Dr Chu, a Nobel laureate physicist plucked from academia to serve as US secretary of energy from January 2009 until April last year, warned against a black-and-white approach to unconventional gas, including coal-seam gas, which could be exploited in an “environmentally responsible” way.
Dr Chu also advocated phasing out subsidies for both renewable and fossil industries, saying green power was already “the low-cost option” in many places.
Dr Chu, in Canberra to receive an honorary doctorate from the Australian National University, said of nuclear power: “Australia has actually an economic opportunity here. You have a low population, you have many good rock structures; you could actually have nuclear power in your own country and you could take spent fuel from other countries (because) you have the geology.”
Mining and burning coal was “the most dangerous” way of producing electricity, even without considering its climate impact. “What are the dangers of reactors? A meltdown, contamination, things like that?
“Well, compared to coal, per terawatt-hour generated it’s about 4000-times less dangerous, including Chernobyl.
“You could debate that. It could be 2000-to-one.

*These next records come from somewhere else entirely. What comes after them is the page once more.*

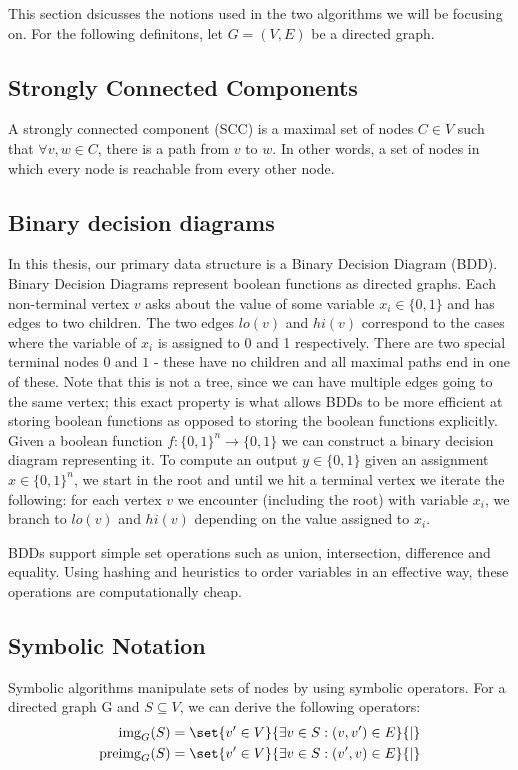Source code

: \documentclass[../master/master.tex]{subfiles}
\begin{document}
This section dsicusses the notions used in the two algorithms we will be focusing on. For the following definitons, let $G=(V,E)$ be a directed graph.

\subsection{Strongly Connected Components}
A strongly connected component (SCC) is a maximal set of nodes $C\in V$ such that $\forall v,w\in C$, there is a path from $v$ to $w$. In other words, a set of nodes in which every node is reachable from every other node.

\subsection{Binary decision diagrams}
In this thesis, our primary data structure is a Binary Decision Diagram (BDD). Binary Decision Diagrams represent boolean functions as directed graphs. Each non-terminal vertex $v$ asks about the value of some variable $x_i\in \{0,1\}$ and has edges to two children. The two edges $lo(v)$ and $hi(v)$ correspond to the cases where the variable of $x_i$ is assigned to 0 and 1 respectively. There are two special terminal nodes $0$ and $1$ - these have no children and all maximal paths end in one of these. Note that this is not a tree, since we can have multiple edges going to the same vertex; this exact property is what allows BDDs to be more efficient at storing boolean functions as opposed to storing the boolean functions explicitly.
Given a boolean function $f: \{0,1\}^n \rightarrow \{0,1\}$ we can construct a binary decision diagram representing it. To compute an output $y\in \{0,1\}$ given an assignment  $x\in\{0,1\}^n$, we start in the root and until we hit a terminal vertex we iterate the following: for each vertex $v$ we encounter (including the root) with variable $x_i$, we branch to $lo(v)$ and $hi(v)$ depending on the value assigned to $x_i$.

BDDs support simple set operations such as union, intersection, difference and equality. Using hashing and heuristics to order variables in an effective way, these operations are computationally cheap.\\[2mm]

\subsection{Symbolic Notation}
Symbolic algorithms manipulate sets of nodes by using symbolic operators. For a directed graph G and $S\subseteq V$, we can derive the following operators: 
\begin{align*}
\img S &= \set{v' \in V}{\exists v\in S:(v, v')\in E}{|}\\
\pre S &= \set{v' \in V}{\exists v\in S:(v', v)\in E}{|}
\end{align*}
\end{document}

It ain’t
10-to-one.”
He compared Australia’s “terribly strange” opposition to nuclear power to the US policy on tobacco, exporting cigarettes while trying to reduce domestic demand. “I see some real advantages in nuclear — it’s low carbon and it’s an understood technology, and it could be made much safer.
“The generation plants in Fukushima and Chernobyl … were first-generation nuclear reactors; the ones being designed today are much safer.”
Dr Chu acknowledged the US gas sector had made mistakes, although not to the degree claimed by activists in films such as Gasland, and said companies had learned “not to screw up”.